• _WHAT TO WORK ON_
Go through the records below line by line, counting those that contain the word "hexdigest"; answer with the count only.

• _Dataset entries_
════════════════════
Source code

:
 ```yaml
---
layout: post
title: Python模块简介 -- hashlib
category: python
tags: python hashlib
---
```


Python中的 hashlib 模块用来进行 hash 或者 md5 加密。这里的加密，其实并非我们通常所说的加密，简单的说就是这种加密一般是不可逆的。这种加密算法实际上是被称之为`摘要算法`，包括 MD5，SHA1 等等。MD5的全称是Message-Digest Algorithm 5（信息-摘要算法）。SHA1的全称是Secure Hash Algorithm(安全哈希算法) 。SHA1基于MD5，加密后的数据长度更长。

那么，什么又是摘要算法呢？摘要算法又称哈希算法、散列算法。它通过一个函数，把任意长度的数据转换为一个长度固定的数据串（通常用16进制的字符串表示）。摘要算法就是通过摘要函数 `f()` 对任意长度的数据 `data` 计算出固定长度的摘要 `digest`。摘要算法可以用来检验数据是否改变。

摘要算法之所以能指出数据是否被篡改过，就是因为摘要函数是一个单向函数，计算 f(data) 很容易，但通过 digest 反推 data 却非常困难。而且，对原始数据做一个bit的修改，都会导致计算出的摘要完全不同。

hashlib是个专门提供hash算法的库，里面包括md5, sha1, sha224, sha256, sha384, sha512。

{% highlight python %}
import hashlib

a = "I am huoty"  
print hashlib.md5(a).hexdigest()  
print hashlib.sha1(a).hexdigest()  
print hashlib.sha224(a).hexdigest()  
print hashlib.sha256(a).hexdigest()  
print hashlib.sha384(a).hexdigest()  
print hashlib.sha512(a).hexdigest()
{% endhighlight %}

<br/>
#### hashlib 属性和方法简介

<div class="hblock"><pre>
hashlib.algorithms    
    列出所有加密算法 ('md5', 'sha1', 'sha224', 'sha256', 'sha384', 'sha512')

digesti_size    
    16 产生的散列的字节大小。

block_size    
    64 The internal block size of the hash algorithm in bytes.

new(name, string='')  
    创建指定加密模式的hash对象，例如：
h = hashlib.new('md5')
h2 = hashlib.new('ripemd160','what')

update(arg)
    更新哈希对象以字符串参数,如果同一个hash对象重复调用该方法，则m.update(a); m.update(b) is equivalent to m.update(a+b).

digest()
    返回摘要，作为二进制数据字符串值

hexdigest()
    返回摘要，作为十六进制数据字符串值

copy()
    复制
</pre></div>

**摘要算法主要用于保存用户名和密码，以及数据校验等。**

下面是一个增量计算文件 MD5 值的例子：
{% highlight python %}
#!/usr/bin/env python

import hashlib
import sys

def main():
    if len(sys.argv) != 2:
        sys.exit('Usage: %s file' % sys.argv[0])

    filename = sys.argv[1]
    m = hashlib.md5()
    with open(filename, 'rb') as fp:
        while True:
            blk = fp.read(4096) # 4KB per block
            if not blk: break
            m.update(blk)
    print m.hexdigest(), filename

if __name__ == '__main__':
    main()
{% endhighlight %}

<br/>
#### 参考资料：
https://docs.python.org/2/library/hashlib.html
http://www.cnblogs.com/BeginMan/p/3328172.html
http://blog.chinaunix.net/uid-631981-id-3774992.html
════════════════════
• _RESULT FOR THIS TASK_
8